Periodic Reporting for period 4 - TREATCilia (Novel Therapeutic Avenues for dynein-related Ciliopathies)
Reporting period: 2021-08-01 to 2022-01-31
TREATCilia aimed to uncover underlying molecular pathophysiology in dynein based ciliopathies from gene to mechanism and we hope to identify future pharmacological entry points to ameliorate ciliary dynein-related phenotypes. Emplyoing exome sequencing, we were able to identify several novel human disease genes, such as PIH1D3, MNS1 and DNAH9, causing cilia motility defects and/or laterality defects when mutated as well as several novel genes associated with centra nervous system defects. In addition, we were able to establish a number of phenotype genotype correlation for motile ciliopathies/laterality disorders, inherited renal and skeletal phenotypes and neuro-developmental disorders By creating several of dynein-2- and IFT-mutant cell lines harboring human disease alleles using CRISPR base editing technologies, the project achieved generation of unique in-vitro ciliary condrodysplasia disease models. Multi-omics analyses of these model suggest disturbed Golgi-transport, actin-cytoskeleton modifications and changed extracellular matrix composition in mutants. We further identified a number of affected cell signalling pathways, offering putative future therapeutic targets.

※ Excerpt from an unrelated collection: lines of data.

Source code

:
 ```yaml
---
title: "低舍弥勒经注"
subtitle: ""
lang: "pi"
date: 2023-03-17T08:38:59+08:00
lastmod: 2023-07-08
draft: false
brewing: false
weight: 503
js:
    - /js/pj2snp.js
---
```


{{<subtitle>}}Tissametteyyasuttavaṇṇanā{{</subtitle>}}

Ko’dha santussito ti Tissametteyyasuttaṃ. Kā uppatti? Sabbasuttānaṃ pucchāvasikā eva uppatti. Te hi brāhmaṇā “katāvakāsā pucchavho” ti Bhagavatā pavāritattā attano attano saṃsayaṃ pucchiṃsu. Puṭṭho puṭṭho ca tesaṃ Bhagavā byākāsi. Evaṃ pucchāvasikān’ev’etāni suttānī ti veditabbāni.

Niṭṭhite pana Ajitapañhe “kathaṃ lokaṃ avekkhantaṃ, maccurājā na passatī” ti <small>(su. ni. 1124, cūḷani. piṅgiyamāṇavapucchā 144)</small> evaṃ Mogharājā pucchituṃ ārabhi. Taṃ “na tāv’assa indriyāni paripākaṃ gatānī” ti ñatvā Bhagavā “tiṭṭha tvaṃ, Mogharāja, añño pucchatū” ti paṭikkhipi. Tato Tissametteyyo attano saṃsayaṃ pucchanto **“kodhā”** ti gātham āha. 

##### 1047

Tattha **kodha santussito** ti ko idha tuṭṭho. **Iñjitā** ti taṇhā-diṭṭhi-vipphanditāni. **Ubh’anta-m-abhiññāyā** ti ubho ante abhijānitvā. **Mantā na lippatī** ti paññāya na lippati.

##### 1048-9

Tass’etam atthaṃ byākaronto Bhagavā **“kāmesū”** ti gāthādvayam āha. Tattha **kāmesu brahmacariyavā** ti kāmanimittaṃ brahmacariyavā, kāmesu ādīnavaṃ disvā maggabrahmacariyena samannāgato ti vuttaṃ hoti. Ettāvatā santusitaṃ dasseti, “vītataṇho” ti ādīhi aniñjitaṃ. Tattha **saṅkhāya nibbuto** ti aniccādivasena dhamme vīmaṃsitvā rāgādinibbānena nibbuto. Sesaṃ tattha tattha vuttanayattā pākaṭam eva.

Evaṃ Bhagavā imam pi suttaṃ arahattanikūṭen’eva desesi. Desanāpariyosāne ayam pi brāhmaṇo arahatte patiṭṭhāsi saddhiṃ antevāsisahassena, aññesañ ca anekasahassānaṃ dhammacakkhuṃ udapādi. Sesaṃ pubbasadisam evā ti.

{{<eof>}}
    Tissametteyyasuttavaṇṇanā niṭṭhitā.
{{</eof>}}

With regards to non-motile ciliopathies, we focus on reno-skeletal disorders such as Jeune Syndrom and Short-Rib-Polydactyly Syndrome. In addition to gene identification and genotype-phenotype studies, we have recreated several hypomorphic patient alleles using CRISPR/Cas technologies and we are investigating downstream effects using Transcriptomics and Proteomics approaches. Chlamoydomonas drugscreening is currently prepared.